История моей жизни и моих странствий 5 страница



На Масленице я получил из Одессы от Кожевникова известие, что сыщика моего Павельева там нет и, вероятно, он отправился в Кишинев. Полагая, как бы не пожаловал этот неприятный гость ко мне в Яссы, я переговорил об этом с своим хозяином Дубровиным, дал ему 2000 рублей денег и просил его, буде окажется нужным, оградить меня от поисков Павельева. Тот согласился. Прошло несколько дней. Однажды Дубровин прибежал ко мне в комнату встревоженный и сказал, что он видел Павельева с каким-то неизвестным ему мужчиною и консульским служителем; они идут, вероятно, сюда. Надо было куда-нибудь скрыться. Тотчас же снарядили жену с ребенком, посадили ее на дрожки и приказали ехать к одному нашему знакомому скопцу. Затем мы условились с Дубровиным, чтобы он говорил Павельеву, что я уехал в Константинополь, а имущество заложил у него за 4000 рублей. Я запер комнату, отдал ключ Дубровину, а сам спрятался в сарай на сено. Спустя немного пришел на двор Павельев с несколькими лицами. Дубровин к ним вышел навстречу. (Я наблюдал чрез небольшое отверстие в стене сарая.)

- Где Кислов* и его квартира? — спросил Павельев Дубровина.

- Он уехал в Царьград, — отвечал Дубровин, — а квартира его здесь. Ключ от комнаты у меня. Имущество свое он оставил у меня в залог за 4000 рублей.

- Я сегодня сам видел Кислова, — говорил Павельев, — он должен быть здесь.

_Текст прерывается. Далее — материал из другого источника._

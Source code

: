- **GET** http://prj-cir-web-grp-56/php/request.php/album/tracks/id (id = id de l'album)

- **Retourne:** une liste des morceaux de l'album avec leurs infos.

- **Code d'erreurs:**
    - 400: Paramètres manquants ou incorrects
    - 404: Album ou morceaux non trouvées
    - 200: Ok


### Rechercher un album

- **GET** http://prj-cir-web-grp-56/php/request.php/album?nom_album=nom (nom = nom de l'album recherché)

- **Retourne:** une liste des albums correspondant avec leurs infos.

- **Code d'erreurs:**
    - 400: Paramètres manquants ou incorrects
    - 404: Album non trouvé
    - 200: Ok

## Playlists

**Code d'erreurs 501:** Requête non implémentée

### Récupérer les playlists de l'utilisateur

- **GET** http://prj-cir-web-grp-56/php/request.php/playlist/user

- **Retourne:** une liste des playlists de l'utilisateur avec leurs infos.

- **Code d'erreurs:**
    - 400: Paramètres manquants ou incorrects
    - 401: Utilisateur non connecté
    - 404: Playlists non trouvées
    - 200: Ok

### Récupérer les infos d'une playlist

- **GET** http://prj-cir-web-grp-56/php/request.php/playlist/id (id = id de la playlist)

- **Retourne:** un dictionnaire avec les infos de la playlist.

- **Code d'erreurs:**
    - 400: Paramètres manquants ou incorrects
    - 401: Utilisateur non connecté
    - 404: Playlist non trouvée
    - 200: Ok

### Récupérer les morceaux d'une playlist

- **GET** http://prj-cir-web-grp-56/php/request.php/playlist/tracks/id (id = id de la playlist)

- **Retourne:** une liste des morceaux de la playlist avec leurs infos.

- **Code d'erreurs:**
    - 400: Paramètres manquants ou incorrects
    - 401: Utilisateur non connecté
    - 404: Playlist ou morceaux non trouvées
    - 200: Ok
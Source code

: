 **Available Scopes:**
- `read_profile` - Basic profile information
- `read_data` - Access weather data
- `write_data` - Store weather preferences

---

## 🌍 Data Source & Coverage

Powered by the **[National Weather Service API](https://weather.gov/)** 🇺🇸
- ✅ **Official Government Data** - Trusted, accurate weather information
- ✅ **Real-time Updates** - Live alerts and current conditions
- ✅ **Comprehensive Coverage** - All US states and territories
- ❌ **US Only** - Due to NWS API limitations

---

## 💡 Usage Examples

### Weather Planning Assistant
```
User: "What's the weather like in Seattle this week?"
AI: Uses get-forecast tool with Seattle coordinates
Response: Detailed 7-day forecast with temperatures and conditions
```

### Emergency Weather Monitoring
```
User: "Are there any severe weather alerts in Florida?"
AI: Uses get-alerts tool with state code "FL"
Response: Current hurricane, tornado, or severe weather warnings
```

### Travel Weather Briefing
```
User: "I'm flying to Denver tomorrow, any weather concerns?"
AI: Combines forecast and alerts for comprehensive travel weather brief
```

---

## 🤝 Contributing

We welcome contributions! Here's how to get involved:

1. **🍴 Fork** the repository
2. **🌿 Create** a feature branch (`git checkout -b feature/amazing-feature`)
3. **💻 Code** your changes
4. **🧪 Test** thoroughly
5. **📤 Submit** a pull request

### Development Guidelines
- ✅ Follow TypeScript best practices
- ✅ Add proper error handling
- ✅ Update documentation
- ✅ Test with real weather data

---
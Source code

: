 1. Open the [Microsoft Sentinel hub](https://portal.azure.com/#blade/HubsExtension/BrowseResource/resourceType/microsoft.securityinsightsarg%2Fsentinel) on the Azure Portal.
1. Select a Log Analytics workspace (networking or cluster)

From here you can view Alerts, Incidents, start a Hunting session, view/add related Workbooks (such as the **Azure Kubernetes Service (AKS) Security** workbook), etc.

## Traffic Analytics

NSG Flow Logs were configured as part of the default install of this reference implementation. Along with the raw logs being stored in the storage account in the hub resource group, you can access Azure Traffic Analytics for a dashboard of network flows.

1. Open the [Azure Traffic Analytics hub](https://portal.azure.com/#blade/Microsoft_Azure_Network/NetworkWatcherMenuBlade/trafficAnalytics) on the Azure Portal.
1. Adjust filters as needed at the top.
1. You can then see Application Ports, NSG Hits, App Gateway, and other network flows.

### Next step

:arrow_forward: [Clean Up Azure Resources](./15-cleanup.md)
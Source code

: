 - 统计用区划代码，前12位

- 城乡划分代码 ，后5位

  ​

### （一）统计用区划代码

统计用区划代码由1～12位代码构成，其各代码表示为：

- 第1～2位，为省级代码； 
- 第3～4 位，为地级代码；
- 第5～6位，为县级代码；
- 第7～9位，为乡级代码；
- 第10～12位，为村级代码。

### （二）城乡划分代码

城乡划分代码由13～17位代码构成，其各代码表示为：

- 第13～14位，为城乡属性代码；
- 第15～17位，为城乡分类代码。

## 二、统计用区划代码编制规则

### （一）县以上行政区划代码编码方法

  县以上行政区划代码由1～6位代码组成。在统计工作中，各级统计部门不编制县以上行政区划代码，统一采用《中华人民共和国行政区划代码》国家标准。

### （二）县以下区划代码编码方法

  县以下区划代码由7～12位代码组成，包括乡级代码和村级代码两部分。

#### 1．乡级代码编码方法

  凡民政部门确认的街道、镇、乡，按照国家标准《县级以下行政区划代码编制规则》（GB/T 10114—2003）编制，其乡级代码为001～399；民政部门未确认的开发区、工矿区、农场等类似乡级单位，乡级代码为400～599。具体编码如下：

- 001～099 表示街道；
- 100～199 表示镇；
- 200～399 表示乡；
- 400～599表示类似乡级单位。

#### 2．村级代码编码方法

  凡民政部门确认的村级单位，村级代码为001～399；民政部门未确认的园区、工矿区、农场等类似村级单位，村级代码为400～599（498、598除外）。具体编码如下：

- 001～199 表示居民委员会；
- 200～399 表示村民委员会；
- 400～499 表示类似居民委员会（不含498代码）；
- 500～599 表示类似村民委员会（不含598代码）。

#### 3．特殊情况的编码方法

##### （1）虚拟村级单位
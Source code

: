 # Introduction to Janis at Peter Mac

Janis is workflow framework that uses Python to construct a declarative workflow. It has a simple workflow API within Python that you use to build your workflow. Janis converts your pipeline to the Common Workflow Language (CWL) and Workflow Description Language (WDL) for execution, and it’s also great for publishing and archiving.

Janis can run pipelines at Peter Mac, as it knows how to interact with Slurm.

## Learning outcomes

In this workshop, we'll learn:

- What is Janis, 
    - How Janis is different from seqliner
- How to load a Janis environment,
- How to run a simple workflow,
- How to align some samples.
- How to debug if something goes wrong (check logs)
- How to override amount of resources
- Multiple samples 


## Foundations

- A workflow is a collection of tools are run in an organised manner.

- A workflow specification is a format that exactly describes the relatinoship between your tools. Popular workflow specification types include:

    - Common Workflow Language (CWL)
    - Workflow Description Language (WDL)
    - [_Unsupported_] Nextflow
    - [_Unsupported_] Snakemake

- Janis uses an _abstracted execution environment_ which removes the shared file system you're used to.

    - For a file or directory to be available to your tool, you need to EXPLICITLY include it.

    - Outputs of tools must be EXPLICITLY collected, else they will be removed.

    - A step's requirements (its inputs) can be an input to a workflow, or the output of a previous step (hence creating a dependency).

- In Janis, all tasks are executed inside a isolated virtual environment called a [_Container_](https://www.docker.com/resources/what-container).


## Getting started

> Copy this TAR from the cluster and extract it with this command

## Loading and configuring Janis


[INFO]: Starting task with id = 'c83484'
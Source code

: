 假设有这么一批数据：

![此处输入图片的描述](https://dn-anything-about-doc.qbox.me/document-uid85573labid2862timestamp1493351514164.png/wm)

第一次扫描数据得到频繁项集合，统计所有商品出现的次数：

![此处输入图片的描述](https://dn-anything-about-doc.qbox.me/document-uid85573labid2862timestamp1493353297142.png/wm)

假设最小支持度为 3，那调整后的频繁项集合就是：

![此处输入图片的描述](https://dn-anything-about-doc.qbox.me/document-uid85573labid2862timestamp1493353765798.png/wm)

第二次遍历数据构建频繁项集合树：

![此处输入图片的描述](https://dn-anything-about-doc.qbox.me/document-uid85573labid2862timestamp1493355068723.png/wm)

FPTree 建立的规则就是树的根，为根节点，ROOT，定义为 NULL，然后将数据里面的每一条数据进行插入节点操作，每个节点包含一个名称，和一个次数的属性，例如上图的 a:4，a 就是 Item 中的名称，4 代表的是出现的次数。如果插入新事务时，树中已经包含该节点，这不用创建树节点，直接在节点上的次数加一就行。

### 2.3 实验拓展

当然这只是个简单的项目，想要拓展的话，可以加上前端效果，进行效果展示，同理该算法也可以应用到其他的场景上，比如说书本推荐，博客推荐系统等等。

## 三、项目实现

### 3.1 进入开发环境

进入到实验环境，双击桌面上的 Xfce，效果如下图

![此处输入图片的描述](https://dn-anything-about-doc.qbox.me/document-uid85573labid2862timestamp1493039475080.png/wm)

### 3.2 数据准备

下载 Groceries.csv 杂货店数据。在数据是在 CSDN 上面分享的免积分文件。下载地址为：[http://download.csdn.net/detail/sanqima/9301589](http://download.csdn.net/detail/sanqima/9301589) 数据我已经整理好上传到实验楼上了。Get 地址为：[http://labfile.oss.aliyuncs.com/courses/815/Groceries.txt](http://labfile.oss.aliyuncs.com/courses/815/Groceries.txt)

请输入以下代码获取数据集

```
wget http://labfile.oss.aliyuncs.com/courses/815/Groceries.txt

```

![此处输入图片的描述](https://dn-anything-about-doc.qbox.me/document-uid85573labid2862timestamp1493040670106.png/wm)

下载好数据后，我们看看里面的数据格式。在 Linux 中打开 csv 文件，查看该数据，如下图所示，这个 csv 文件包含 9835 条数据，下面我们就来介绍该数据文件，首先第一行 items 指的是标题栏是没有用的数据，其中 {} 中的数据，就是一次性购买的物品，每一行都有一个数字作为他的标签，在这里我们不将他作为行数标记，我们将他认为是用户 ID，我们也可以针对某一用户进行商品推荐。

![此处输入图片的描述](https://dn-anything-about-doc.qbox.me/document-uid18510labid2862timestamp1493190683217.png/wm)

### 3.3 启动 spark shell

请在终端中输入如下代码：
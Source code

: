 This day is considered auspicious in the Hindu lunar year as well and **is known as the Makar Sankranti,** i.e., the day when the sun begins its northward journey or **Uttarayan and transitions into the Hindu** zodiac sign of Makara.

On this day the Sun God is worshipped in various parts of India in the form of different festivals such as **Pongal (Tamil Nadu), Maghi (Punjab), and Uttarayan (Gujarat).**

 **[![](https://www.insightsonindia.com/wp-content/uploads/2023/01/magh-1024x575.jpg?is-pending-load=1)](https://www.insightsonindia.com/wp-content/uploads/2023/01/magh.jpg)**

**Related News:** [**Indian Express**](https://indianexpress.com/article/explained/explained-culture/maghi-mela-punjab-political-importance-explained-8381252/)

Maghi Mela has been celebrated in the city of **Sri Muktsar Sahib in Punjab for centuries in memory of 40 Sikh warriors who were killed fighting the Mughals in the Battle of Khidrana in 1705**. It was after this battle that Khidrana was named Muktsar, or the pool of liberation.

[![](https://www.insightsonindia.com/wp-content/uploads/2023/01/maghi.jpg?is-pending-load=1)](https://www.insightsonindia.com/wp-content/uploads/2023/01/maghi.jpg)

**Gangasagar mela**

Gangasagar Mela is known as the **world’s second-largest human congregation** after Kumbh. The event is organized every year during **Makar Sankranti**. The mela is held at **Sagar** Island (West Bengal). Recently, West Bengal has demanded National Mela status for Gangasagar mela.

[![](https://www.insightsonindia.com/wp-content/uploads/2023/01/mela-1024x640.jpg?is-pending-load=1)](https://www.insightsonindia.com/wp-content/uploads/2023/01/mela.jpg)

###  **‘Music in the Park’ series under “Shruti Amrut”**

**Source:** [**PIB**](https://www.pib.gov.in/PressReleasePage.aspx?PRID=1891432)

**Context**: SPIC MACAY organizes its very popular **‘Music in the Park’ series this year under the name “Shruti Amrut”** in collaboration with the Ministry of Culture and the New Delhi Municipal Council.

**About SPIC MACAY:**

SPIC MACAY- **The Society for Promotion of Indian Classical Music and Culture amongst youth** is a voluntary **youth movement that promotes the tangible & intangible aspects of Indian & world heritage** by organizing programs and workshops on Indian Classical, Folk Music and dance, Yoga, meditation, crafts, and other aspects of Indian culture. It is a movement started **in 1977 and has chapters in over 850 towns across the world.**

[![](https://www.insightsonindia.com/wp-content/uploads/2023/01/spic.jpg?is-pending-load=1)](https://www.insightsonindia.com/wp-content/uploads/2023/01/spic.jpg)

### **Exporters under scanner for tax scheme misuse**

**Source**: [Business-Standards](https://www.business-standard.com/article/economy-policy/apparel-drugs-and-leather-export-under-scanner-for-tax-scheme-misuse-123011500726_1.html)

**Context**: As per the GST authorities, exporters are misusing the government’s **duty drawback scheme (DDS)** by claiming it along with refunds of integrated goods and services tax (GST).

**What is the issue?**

- Если ты видел его, — сказал Дубровин, — то почему же не взял его и не представил в консульство?

- А где жена Кислова?

- Я почем знаю. Спроси у мужа.

Тут кто-то сказал Павельеву, что жену мою отвезли к одному скопцу. Пошли искать жену, но ее, разумеется, не нашли. — Когда Павельев ушел, я вылез из сарая и на своей квартире не остался, а отправился к знакомому скопцу Александровскому. — Скоро многие из скопцов узнали об этой нашей истории, приняли в нас участие и всячески старались скрыть меня и жену с ребенком от Павельева. Так, у скопцов, у того или другого, мы и скрывались несколько времени. Но потом это оказалось неудобным по той причине, что у скопцов в домах детей нет; а у нас был ребенок. Тогда мы решились оставить Яссы. При помощи и содействии знакомых скопцов мы скоро собрались в дорогу: они выхлопотали у прусского консула паспорт на имя прусского подданного Петра Иогана с женою Александрою и сыном Николаем, т.е. теперь я стал уже прусским подданным; купил для нас фургон и пару лошадей; снабдили провизией и дали рекомендательное письмо к игумену Пунгарацкого монастыря Константину; в провожатые нанят был молдаван, верхом. 2 марта мы распростились с гостеприимными скопцами и отправились в путь.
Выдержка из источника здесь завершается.